中学受験までは、勉強はどちらかというと受け身だったでしょうが、広尾学園に入ったら、すぐにモチベーションを自ら燃やすために、とにかくチームで議論をして活動する学びや体験が多いから、自ずと前のめりになるのでしょう。
☆そう学園長は回答されたそうだ。たしかに、「けやき祭」の雰囲気は才能と才能のコラボレーションである。各クラスでプレゼンの運営をするには、受付から司会、PR、広告などが必要であるから、1人探求していればそれでよいというものではない。ちょっとしたセミナー企画の多様な空間なのである。
☆それにしても、プレゼンの質はなかなかのものであった。ワクチンが必ずしも良い影響だけを与えるのではなく、感染病などを新たに引き起こす場合もあるという事実を調べ、常識に対し挑戦するというような優れたプレゼンが目白押しだった。パワーポイントもPCも自在に使っていたが、日本語でプレゼンする場合、ペーパーを見ながらスピーチすることはなかった。
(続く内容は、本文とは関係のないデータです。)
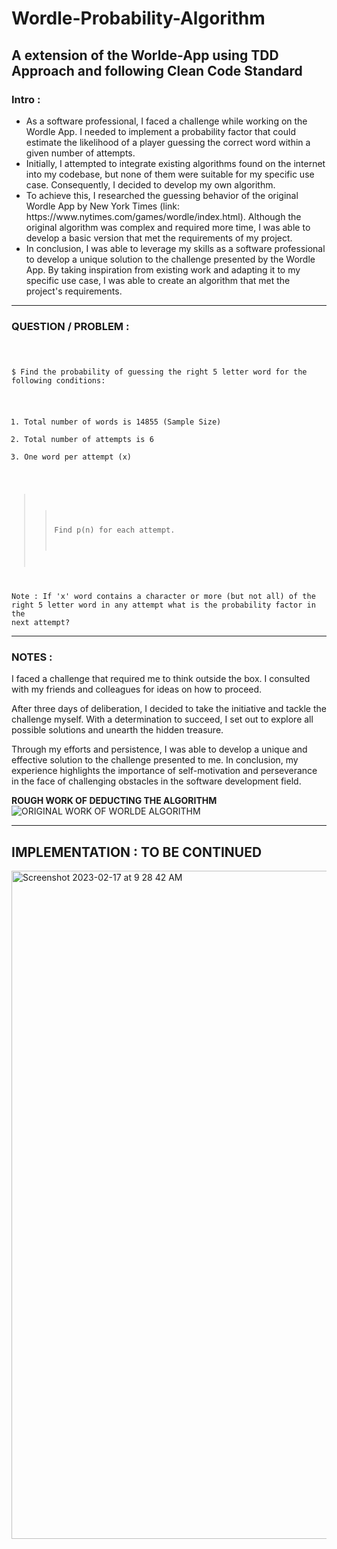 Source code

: # Wordle-Probability-Algorithm
## A extension of the Worlde-App using TDD Approach and following Clean Code Standard ##

### Intro :
<ul>
<li> As a software professional, I faced a challenge while working on the Wordle App. I needed to implement a probability factor that could estimate the likelihood of a player guessing the correct word within a given number of attempts.

<li> Initially, I attempted to integrate existing algorithms found on the internet into my codebase, but none of them were suitable for my specific use case. Consequently, I decided to develop my own algorithm.

<li> To achieve this, I researched the guessing behavior of the original Wordle App by New York Times (link: https://www.nytimes.com/games/wordle/index.html). Although the original algorithm was complex and required more time, I was able to develop a basic version that met the requirements of my project.

<li> In conclusion, I was able to leverage my skills as a software professional to develop a unique solution to the challenge presented by the Wordle App. By taking inspiration from existing work and adapting it to my specific use case, I was able to create an algorithm that met the project's requirements.
</li>
</ul>

---

### QUESTION / PROBLEM : 
<code>

$ Find the probability of guessing the right 5 letter word for the following conditions: 
1) Total number of words is 14855 (Sample Size)
2) Total number of attempts is 6 
3)  One word per attempt (x)
>> Find p(n) for each attempt.

Note : If 'x' word contains a character or more (but not all) of the right 5  letter word in any attempt what is the probability factor in the next attempt?
</code>

---

### NOTES :

I faced a challenge that required me to think outside the box. I consulted with my friends and colleagues for ideas on how to proceed.

After three days of deliberation, I decided to take the initiative and tackle the challenge myself. With a determination to succeed, I set out to explore all possible solutions and unearth the hidden treasure.

Through my efforts and persistence, I was able to develop a unique and effective solution to the challenge presented to me. In conclusion, my experience highlights the importance of self-motivation and perseverance in the face of challenging obstacles in the software development field.



<strong> ROUGH WORK OF DEDUCTING THE ALGORITHM </strong>
![ORIGINAL WORK OF WORLDE ALGORITHM](https://user-images.githubusercontent.com/113372062/218266813-9ba01c15-5a69-49bc-b1dd-67cca228538a.jpeg)

---

## IMPLEMENTATION : TO BE CONTINUED


<img width="1069" alt="Screenshot 2023-02-17 at 9 28 42 AM" src="https://user-images.githubusercontent.com/113372062/219606608-0e5d5486-30c6-4e4c-9dab-aeea7ffcd51e.png">

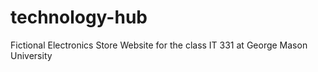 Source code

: # technology-hub
 Fictional Electronics Store Website for the class IT 331 at George Mason University
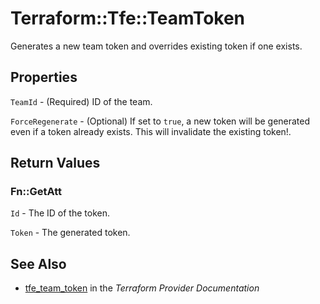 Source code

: # Terraform::Tfe::TeamToken

Generates a new team token and overrides existing token if one exists.

## Properties

`TeamId` - (Required) ID of the team.

`ForceRegenerate` - (Optional) If set to `true`, a new token will be
generated even if a token already exists. This will invalidate the existing
token!.


## Return Values

### Fn::GetAtt

`Id` - The ID of the token.

`Token` - The generated token.

## See Also

* [tfe_team_token](https://www.terraform.io/docs/providers/tfe/r/team_token.html) in the _Terraform Provider Documentation_ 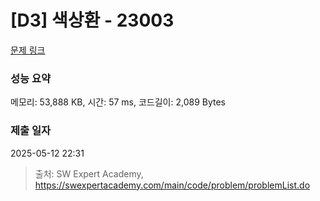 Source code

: # [D3] 색상환 - 23003 

[문제 링크](https://swexpertacademy.com/main/code/problem/problemDetail.do?contestProbId=AZROsPgqE88DFAWB) 

### 성능 요약

메모리: 53,888 KB, 시간: 57 ms, 코드길이: 2,089 Bytes

### 제출 일자

2025-05-12 22:31



> 출처: SW Expert Academy, https://swexpertacademy.com/main/code/problem/problemList.do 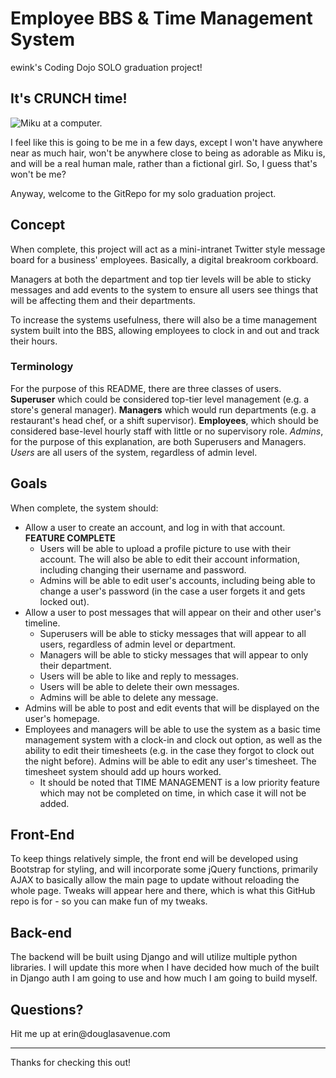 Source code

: <h1>Employee BBS & Time Management System</h1>
<p>ewink's Coding Dojo SOLO graduation project!</p>
<h2> It's CRUNCH time!</h2>
<img src="https://www.douglasavenue.com/img/mikucomputer.jpg" alt="Miku at a computer.">
<p> I feel like this is going to be me in a few days, except I won't have anywhere near as much hair, won't be anywhere close to being as adorable as Miku is, and will be a real human male, rather than a fictional girl. So, I guess that's won't be me?</p>
<p>Anyway, welcome to the GitRepo for my solo graduation project.</p>
<h2>Concept</h2>
<p>When complete, this project will act as a mini-intranet Twitter style message board for a business' employees. Basically, a digital breakroom corkboard.</p>
<p>Managers at both the department and top tier levels will be able to sticky messages and add events to the system to ensure all users see things that will be affecting them and their departments.</p>
<p>To increase the systems usefulness, there will also be a time management system built into the BBS, allowing employees to clock in and out and track their hours.</p>
<h3>Terminology</h3>
<p>For the purpose of this README, there are three classes of users. <b>Superuser</b> which could be considered top-tier level management (e.g. a store's general manager). <b>Managers</b> which would run departments (e.g. a restaurant's head chef, or a shift supervisor). <b>Employees</b>, which should be considered base-level hourly staff with little or no supervisory role. <i>Admins</i>, for the purpose of this explanation, are both Superusers and Managers. <i>Users</i> are all users of the system, regardless of admin level.</p>
<h2>Goals</h2>
<p>When complete, the system should:</p>
<ul>
  <li>Allow a user to create an account, and log in with that account. <strong>FEATURE COMPLETE</strong>
    <ul>
      <li>Users will be able to upload a profile picture to use with their account. The will also be able to edit their account information, including changing their username and password.</li>
      <li>Admins will be able to edit user's accounts, including being able to change a user's password (in the case a user forgets it and gets locked out).</li>
    </ul></li>
  <li>Allow a user to post messages that will appear on their and other user's timeline.
   <ul>
     <li>Superusers will be able to sticky messages that will appear to all users, regardless of admin level or department.</li>
     <li>Managers will be able to sticky messages that will appear to only their department.</li>
     <li>Users will be able to like and reply to messages.</li>
     <li>Users will be able to delete their own messages.</li>
     <li>Admins will be able to delete any message.</li>
    </ul></li>
  <li>Admins will be able to post and edit events that will be displayed on the user's homepage.</li>
  <li>Employees and managers will be able to use the system as a basic time management system with a clock-in and clock out option, as well as the ability to edit their timesheets (e.g. in the case they forgot to clock out the night before). Admins will be able to edit any user's timesheet. The timesheet system should add up hours worked.
    <ul>
    <li>It should be noted that TIME MANAGEMENT is a low priority feature which may not be completed on time, in which case it will not be added.</li>
    </ul></li>
  </ul>
<h2>Front-End</h2>
<p>To keep things relatively simple, the front end will be developed using Bootstrap for styling, and will incorporate some jQuery functions, primarily AJAX to basically allow the main page to update without reloading the whole page. Tweaks will appear here and there, which is what this GitHub repo is for - so you can make fun of my tweaks.</p>
<h2>Back-end</h2>
<p>The backend will be built using Django and will utilize multiple python libraries. I will update this more when I have decided how much of the built in Django auth I am going to use and how much I am going to build myself.</p>
<h2>Questions?</h2>
<p>Hit me up at erin@douglasavenue.com</p>
<hr>
<p>Thanks for checking this out!</p> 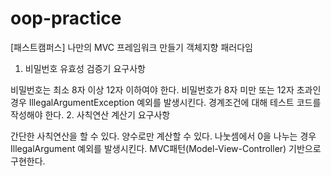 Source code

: # oop-practice
[패스트캠퍼스] 나만의 MVC 프레임워크 만들기 객체지향 패러다임

1. 비밀번호 유효성 검증기
요구사항

비밀번호는 최소 8자 이상 12자 이하여야 한다.
비밀번호가 8자 미만 또는 12자 초과인 경우 IllegalArgumentException 예외를 발생시킨다.
경계조건에 대해 테스트 코드를 작성해야 한다.
2. 사칙연산 계산기
요구사항

간단한 사칙연산을 할 수 있다.
양수로만 계산할 수 있다.
나눗셈에서 0을 나누는 경우 IllegalArgument 예외를 발생시킨다.
MVC패턴(Model-View-Controller) 기반으로 구현한다.
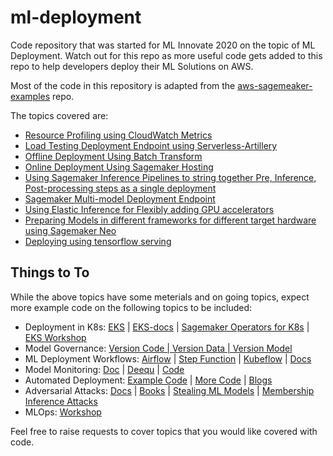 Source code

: # ml-deployment

Code repository that was started for ML Innovate 2020 on the topic of ML Deployment. Watch out for this repo as more useful code gets added to this repo to help developers deploy their ML Solutions on AWS.

Most of the code in this repository is adapted from the [aws-sagemeaker-examples](https://github.com/awslabs/amazon-sagemaker-examples) repo.

The topics covered are:

- [Resource Profiling using CloudWatch Metrics](resource-profiling)
- [Load Testing Deployment Endpoint using Serverless-Artillery](loadTesting)
- [Offline Deployment Using Batch Transform](batch-transform)
- [Online Deployment Using Sagemaker Hosting](hosting)
- [Using Sagemaker Inference Pipelines to string together Pre, Inference, Post-processing steps as a single deployment](inference-pipelines)
- [Sagemaker Multi-model Deployment Endpoint](multi-model)
- [Using Elastic Inference for Flexibly adding GPU accelerators](elastic-inference)
- [Preparing Models in different frameworks for different target hardware using Sagemaker Neo](neo)
- [Deploying using tensorflow serving](tf-serving)


## Things to To

While the above topics have some meterials and on going topics, expect more example code on the following topics to be included:

- Deployment in K8s: [EKS](https://docs.aws.amazon.com/eks/latest/userguide/getting-started.html) | [EKS-docs](https://github.com/awsdocs/amazon-eks-user-guide/blob/master/doc_source/doc-history.md) | [Sagemaker Operators for K8s](https://github.com/aws/amazon-sagemaker-operator-for-k8s) | [EKS Workshop](https://eksworkshop.com/)
- Model Governance: [Version Code | Version Data | Version Model](https://d1.awsstatic.com/whitepapers/Deep_Learning_on_AWS.pdf)
- ML Deployment Workflows: [Airflow](https://sagemaker.readthedocs.io/en/stable/using_workflow.html) | [Step Function](https://docs.aws.amazon.com/step-functions/latest/dg/connect-sagemaker.html) | [Kubeflow](https://github.com/kubeflow/pipelines/tree/master/components/aws/sagemaker) | [Docs](https://d1.awsstatic.com/whitepapers/Deep_Learning_on_AWS.pdf)
- Model Monitoring: [Doc](https://docs.aws.amazon.com/sagemaker/latest/dg/model-monitor.html) | [Deequ](https://github.com/awslabs/deequ) | [Code](https://github.com/awslabs/amazon-sagemaker-examples/tree/master/sagemaker_model_monitor)
- Automated Deployment: [Example Code](https://github.com/aws-samples/amazon-sagemaker-custom-object-detection/blob/master/sam-template.yaml) | [More Code](https://github.com/aws-samples/amazon-sagemaker-to-aws-lambda-pipeline-blogpost/) | [Blogs](https://aws.amazon.com/blogs/machine-learning/automated-and-continuous-deployment-of-amazon-sagemaker-models-with-aws-step-functions/)
- Adversarial Attacks: [Docs](https://openai.com/blog/adversarial-example-research/) | [Books](https://www.amazon.com/Strengthening-Deep-Neural-Networks-Susceptible/dp/1492044954) | [Stealing ML Models](https://www.usenix.org/system/files/conference/usenixsecurity16/sec16_paper_tramer.pdf) | [Membership Inference Attacks](https://github.com/spring-epfl/mia)
- MLOps: [Workshop](https://github.com/awslabs/amazon-sagemaker-mlops-workshop)

Feel free to raise requests to cover topics that you would like covered with code.



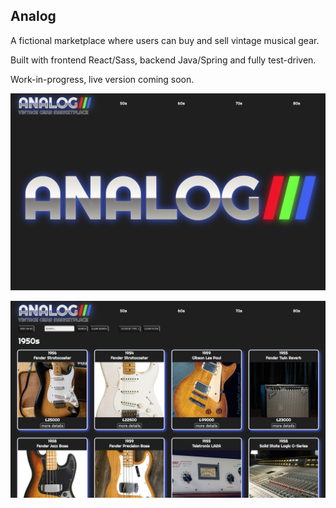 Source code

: 
## Analog

A fictional marketplace where users can buy and sell vintage musical gear. 

Built with frontend React/Sass, backend Java/Spring and fully test-driven.

Work-in-progress, live version coming soon. 

![](client/public/images/analoghome.png)

![](client/public/images/analog.png)
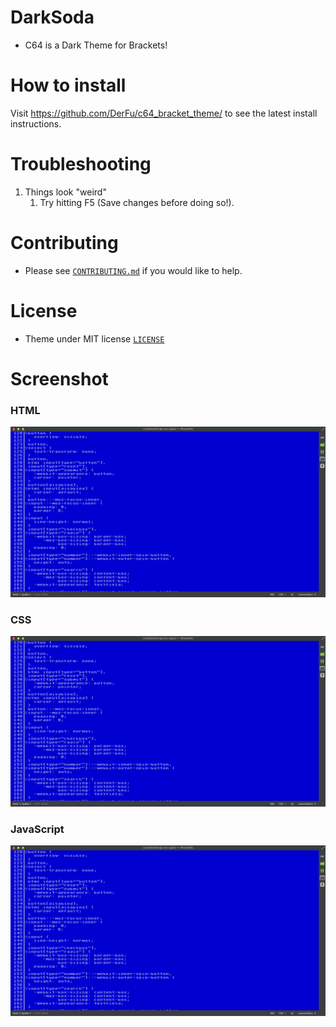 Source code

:# DarkSoda


* C64 is a Dark Theme for Brackets!


# How to install

Visit https://github.com/DerFu/c64_bracket_theme/ to see the latest install instructions.

# Troubleshooting

1. Things look "weird"
	1. Try hitting F5 (Save changes before doing so!).

# Contributing

* Please see [`CONTRIBUTING.md`](CONTRIBUTING.md) if you would like to help.

# License

* Theme under MIT license [`LICENSE`](LICENSE)

# Screenshot

### HTML

![HTML Screenshot](https://github.com/DerFu/c64_bracket_theme/blob/master/HTML.png)

### CSS

![CSS Screenshot](https://github.com/DerFu/c64_bracket_theme/blob/master/CSS.png)

### JavaScript

![JS Screenshot](https://github.com/DerFu/c64_bracket_theme/blob/master/JS.png)
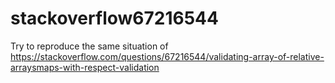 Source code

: # stackoverflow67216544
Try to reproduce the same situation of https://stackoverflow.com/questions/67216544/validating-array-of-relative-arraysmaps-with-respect-validation
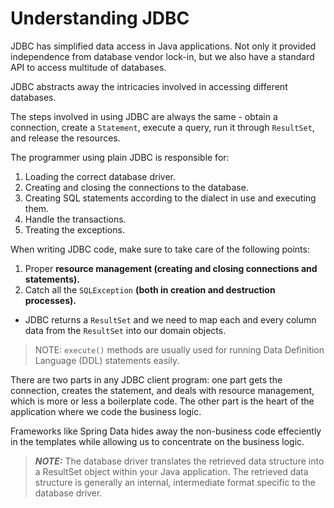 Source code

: # Understanding JDBC

JDBC has simplified data access in Java applications. Not only it provided independence from database vendor lock-in, but we also have a standard API to access multitude of databases.

JDBC abstracts away the intricacies involved in accessing different databases.

The steps involved in using JDBC are always the same - obtain a connection, create a `Statement`, execute a query, run it through `ResultSet`, and release the resources.

The programmer using plain JDBC is responsible for:

1. Loading the correct database driver.
2. Creating and closing the connections to the database.
3. Creating SQL statements according to the dialect in use and executing them.
4. Handle the transactions.
5. Treating the exceptions.

When writing JDBC code, make sure to take care of the following points:

1. Proper **resource management (creating and closing connections and statements).**
2. Catch all the `SQLException` **(both in creation and destruction processes).**

- JDBC returns a `ResultSet` and we need to map each and every column data from the `ResultSet` into our domain objects.

> NOTE: `execute()` methods are usually used for running Data Definition Language (DDL) statements easily.

There are two parts in any JDBC client program: one part gets the connection, creates the statement, and deals with resource management, which is more or less a boilerplate code. The other part is the heart of the application where we code the business logic.

Frameworks like Spring Data hides away the non-business code effeciently in the templates while allowing us to concentrate on the business logic.

> **_NOTE:_** The database driver translates the retrieved data structure into a ResultSet object within your Java application. The retrieved data structure is generally an internal, intermediate format specific to the database driver.
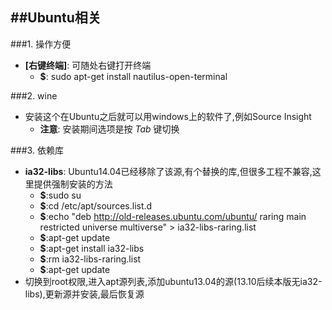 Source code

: ##Ubuntu相关
---

###1. 操作方便
* __[右键终端]__: 可随处右键打开终端
	* __$__: sudo apt-get install nautilus-open-terminal

###2. wine
* 安装这个在Ubuntu之后就可以用windows上的软件了,例如Source Insight
  * __注意__: 安装期间选项是按 *Tab* 键切换

###3. 依赖库
* __ia32-libs__: Ubuntu14.04已经移除了该源,有个替换的库,但很多工程不兼容,这里提供强制安装的方法
  * __$__:sudo su
  * __$__:cd /etc/apt/sources.list.d
  * __$__:echo "deb http://old-releases.ubuntu.com/ubuntu/ raring main restricted universe multiverse" > ia32-libs-raring.list
  * __$__:apt-get update
  * __$__:apt-get install ia32-libs
  * __$__:rm ia32-libs-raring.list
  * __$__:apt-get update
* 切换到root权限,进入apt源列表,添加ubuntu13.04的源(13.10后续本版无ia32-libs),更新源并安装,最后恢复源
☆これは、ほかの学校とはかなりレベルが違う。暗記しているというより、画面をみながら自然と話すべき内容がでてくるという雰囲気だった。
☆さらに驚いたのは、中1のインターのクラスのプレゼン。インターといっても、私が見たのは、アドバンスクラスではなかったから、入学してから英語を本格的に学んだ生徒たちである。半年でここまで成長するのだから、高3時の成長は推して知るべしである。保護者が学園長に「成功ですね!」と話しかけるシーンもあったぐらいだ。
☆それから、これはどう表現してよいのかわからないほど驚いたのは、今年開設した「医進・サイエンスコース」のプレゼン。まだ高1であるが、私がプレゼンを聞いたチームは、遺伝子組み換えの研究をしていて、よりおいしい作物をいかにして作るかというテーマに取り組んでいた。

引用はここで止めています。